====== LISTED RECORDS ======

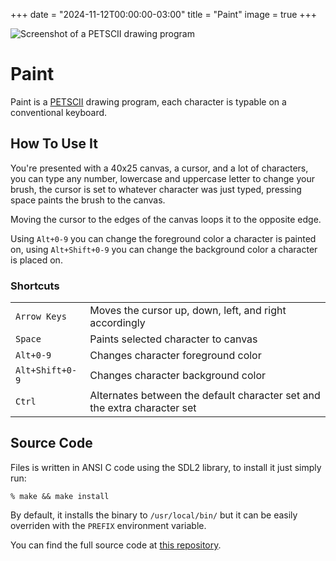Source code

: +++
date = "2024-11-12T00:00:00-03:00"
title = "Paint"
image = true
+++

![Screenshot of a PETSCII drawing program](/paint.png)

# Paint

Paint is a [PETSCII](https://en.wikipedia.org/wiki/PETSCII) drawing program,
each character is typable on a conventional keyboard.

## How To Use It

You're presented with a 40x25 canvas, a cursor, and a lot of characters, you can type any number, lowercase and uppercase letter to change your brush, the cursor is set to whatever character was just typed, pressing space paints the brush to the canvas.

Moving the cursor to the edges of the canvas loops it to the opposite edge.

Using `Alt+0-9` you can change the foreground color a character is painted on, using `Alt+Shift+0-9` you can change the background color a character is placed on.

### Shortcuts

|                                  |                                                                          |
|----------------------------------|--------------------------------------------------------------------------|
| `Arrow Keys` | Moves the cursor up, down, left, and right accordingly                   |
| `Space`                          | Paints selected character to canvas                                      |
| `Alt+0-9`                        | Changes character foreground color                                       |
| `Alt+Shift+0-9`                  | Changes character background color                                       |
| `Ctrl`                           | Alternates between the default character set and the extra character set |

## Source Code

Files is written in ANSI C code using the SDL2 library, to install it just simply run:

```
% make && make install
```

By default, it installs the binary to `/usr/local/bin/` but it can be easily overriden with the `PREFIX` environment variable.

You can find the full source code at [this repository](https://git.sr.ht/~fkinos/paint).
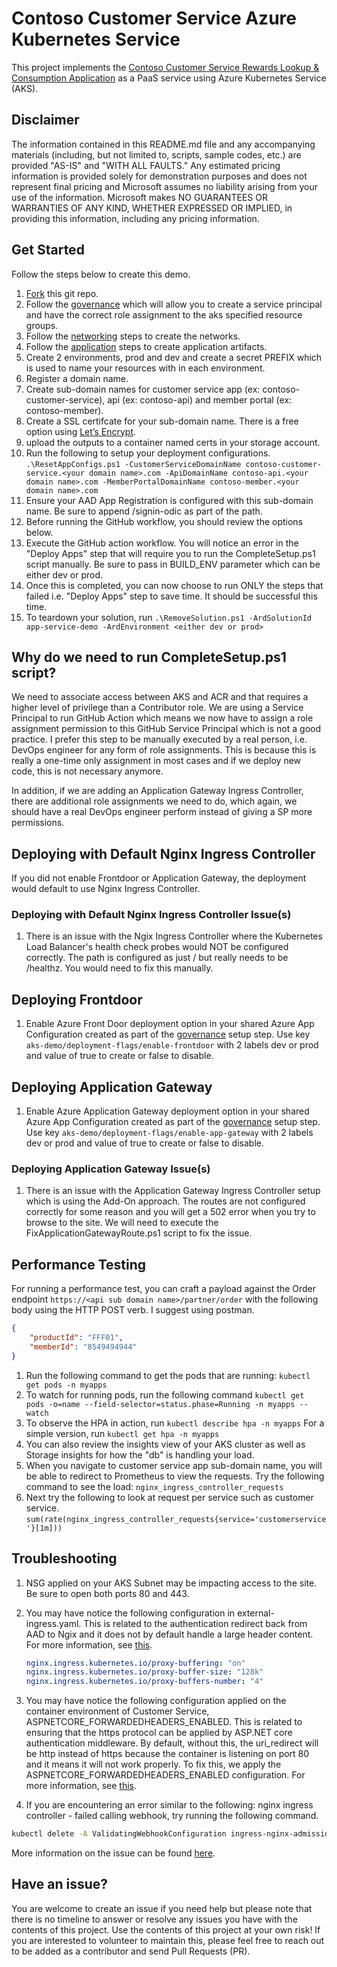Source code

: # Contoso Customer Service Azure Kubernetes Service

This project implements the [Contoso Customer Service Rewards Lookup & Consumption Application](https://github.com/msft-davidlee/contoso-customer-service-app#readme) as a PaaS service using Azure Kubernetes Service (AKS).

## Disclaimer

The information contained in this README.md file and any accompanying materials (including, but not limited to, scripts, sample codes, etc.) are provided "AS-IS" and "WITH ALL FAULTS." Any estimated pricing information is provided solely for demonstration purposes and does not represent final pricing and Microsoft assumes no liability arising from your use of the information. Microsoft makes NO GUARANTEES OR WARRANTIES OF ANY KIND, WHETHER EXPRESSED OR IMPLIED, in providing this information, including any pricing information.

## Get Started

Follow the steps below to create this demo.

1. [Fork](https://docs.github.com/en/get-started/quickstart/fork-a-repo) this git repo.
2. Follow the [governance](https://github.com/msft-davidlee/contoso-governance) which will allow you to create a service principal and have the correct role assignment to the aks specified resource groups.
3. Follow the [networking](https://github.com/msft-davidlee/contoso-networking) steps to create the networks.
4. Follow the [application](https://github.com/msft-davidlee/contoso-customer-service-app) steps to create application artifacts.
5. Create 2 environments, prod and dev and create a secret PREFIX which is used to name your resources with in each environment.
6. Register a domain name.
7. Create sub-domain names for customer service app (ex: contoso-customer-service), api (ex: contoso-api) and member portal (ex: contoso-member).
8. Create a SSL certifcate for your sub-domain name. There is a free option using [Let’s Encrypt](https://letsencrypt.org/).
9. upload the outputs to a container named certs in your storage account.
10. Run the following to setup your deployment configurations. ``` .\ResetAppConfigs.ps1 -CustomerServiceDomainName contoso-customer-service.<your domain name>.com -ApiDomainName contoso-api.<your domain name>.com -MemberPortalDomainName contoso-member.<your domain name>.com ```
11. Ensure your AAD App Registration is configured with this sub-domain name. Be sure to append /signin-odic as part of the path.
12. Before running the GitHub workflow, you should review the options below.
13. Execute the GitHub action workflow. You will notice an error in the "Deploy Apps" step that will require you to run the CompleteSetup.ps1 script manually. Be sure to pass in BUILD_ENV parameter which can be either dev or prod.
14. Once this is completed, you can now choose to run ONLY the steps that failed i.e. "Deploy Apps" step to save time. It should be successful this time.
15. To teardown your solution, run ``` .\RemoveSolution.ps1 -ArdSolutionId app-service-demo -ArdEnvironment <either dev or prod> ```

## Why do we need to run CompleteSetup.ps1 script?

We need to associate access between AKS and ACR and that requires a higher level of privilege than a Contributor role. We are using a Service Principal to run GitHub Action which means we now have to assign a role assignment permission to this GitHub Service Principal which is not a good practice. I prefer this step to be manually executed by a real person, i.e. DevOps engineer for any form of role assignments. This is because this is really a one-time only assignment in most cases and if we deploy new code, this is not necessary anymore.

In addition, if we are adding an Application Gateway Ingress Controller, there are additional role assignments we need to do, which again, we should have a real DevOps engineer perform instead of giving a SP more permissions.

## Deploying with Default Nginx Ingress Controller

If you did not enable Frontdoor or Application Gateway, the deployment would default to use Nginx Ingress Controller.

### Deploying with Default Nginx Ingress Controller Issue(s)

1. There is an issue with the Ngix Ingress Controller where the Kubernetes Load Balancer's health check probes would NOT be configured correctly. The path is configured as just / but really needs to be /healthz. You would need to fix this manually.

## Deploying Frontdoor

1. Enable Azure Front Door deployment option in your shared Azure App Configuration created as part of the [governance](https://github.com/msft-davidlee/contoso-governance) setup step. Use key ``` aks-demo/deployment-flags/enable-frontdoor ``` with 2 labels dev or prod and value of true to create or false to disable.

## Deploying Application Gateway

1. Enable Azure Application Gateway deployment option in your shared Azure App Configuration created as part of the [governance](https://github.com/msft-davidlee/contoso-governance) setup step. Use key ``` aks-demo/deployment-flags/enable-app-gateway ``` with 2 labels dev or prod and value of true to create or false to disable.

### Deploying Application Gateway Issue(s)

1. There is an issue with the Application Gateway Ingress Controller setup which is using the Add-On approach. The routes are not configured correctly for some reason and you will get a 502 error when you try to browse to the site. We will need to execute the FixApplicationGatewayRoute.ps1 script to fix the issue.

## Performance Testing

For running a performance test, you can craft a payload against the Order endpoint ``` https://<api sub domain name>/partner/order ``` with the following body using the HTTP POST verb. I suggest using postman.

```json
{
    "productId": "FFF01",
    "memberId": "8549494944"
}
```

1. Run the following command to get the pods that are running: ``` kubectl get pods -n myapps ```
2. To watch for running pods, run the following command ``` kubectl get pods -o=name --field-selector=status.phase=Running -n myapps --watch ```
3. To observe the HPA in action, run ``` kubectl describe hpa -n myapps ``` For a simple version, run ``` kubectl get hpa -n myapps ```
4. You can also review the insights view of your AKS cluster as well as Storage insights for how the "db" is handling your load.
5. When you navigate to customer service app sub-domain name, you will be able to redirect to Prometheus to view the requests. Try the following command to see the load: ``` nginx_ingress_controller_requests ```
6. Next try the following to look at request per service such as customer service. ``` sum(rate(nginx_ingress_controller_requests{service='customerservice'}[1m])) ```

## Troubleshooting

1. NSG applied on your AKS Subnet may be impacting access to the site. Be sure to open both ports 80 and 443.
2. You may have notice the following configuration in external-ingress.yaml. This is related to the authentication redirect back from AAD to Ngix and it does not by default handle a large header content. For more information, see [this](https://stackoverflow.com/questions/48964429/net-core-behind-nginx-returns-502-bad-gateway-after-authentication-by-identitys).

   ```yaml
   nginx.ingress.kubernetes.io/proxy-buffering: "on"
   nginx.ingress.kubernetes.io/proxy-buffer-size: "128k"
   nginx.ingress.kubernetes.io/proxy-buffers-number: "4" 
   ```

3. You may have notice the following configuration applied on the container environment of Customer Service, ASPNETCORE_FORWARDEDHEADERS_ENABLED. This is related to ensuring that the https protocol can be applied by ASP.NET core authentication middleware. By default, without this, the uri_redirect will be http instead of https because the container is listening on port 80 and it means it will not work properly. To fix this, we apply the ASPNETCORE_FORWARDEDHEADERS_ENABLED configuration. For more information, see [this](https://docs.microsoft.com/en-us/aspnet/core/host-and-deploy/proxy-load-balancer?view=aspnetcore-6.0#forward-the-scheme-for-linux-and-non-iis-reverse-proxies).
4. If you are encountering an error similar to the following: nginx ingress controller - failed calling webhook, try running the following command.

```bash
kubectl delete -A ValidatingWebhookConfiguration ingress-nginx-admission
```

More information on the issue can be found [here](https://pet2cattle.com/2021/02/service-ingress-nginx-controller-admission-not-found).

## Have an issue?

You are welcome to create an issue if you need help but please note that there is no timeline to answer or resolve any issues you have with the contents of this project. Use the contents of this project at your own risk! If you are interested to volunteer to maintain this, please feel free to reach out to be added as a contributor and send Pull Requests (PR).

======

Would you please write out, exactly and with no other lines, the stretch of the listing above from the line containing "For running a" through the line containing "4. You can also"?

For running a performance test, you can craft a payload against the Order endpoint ``` https://<api sub domain name>/partner/order ``` with the following body using the HTTP POST verb. I suggest using postman.

```json
{
    "productId": "FFF01",
    "memberId": "8549494944"
}
```

1. Run the following command to get the pods that are running: ``` kubectl get pods -n myapps ```
2. To watch for running pods, run the following command ``` kubectl get pods -o=name --field-selector=status.phase=Running -n myapps --watch ```
3. To observe the HPA in action, run ``` kubectl describe hpa -n myapps ``` For a simple version, run ``` kubectl get hpa -n myapps ```
4. You can also review the insights view of your AKS cluster as well as Storage insights for how the "db" is handling your load.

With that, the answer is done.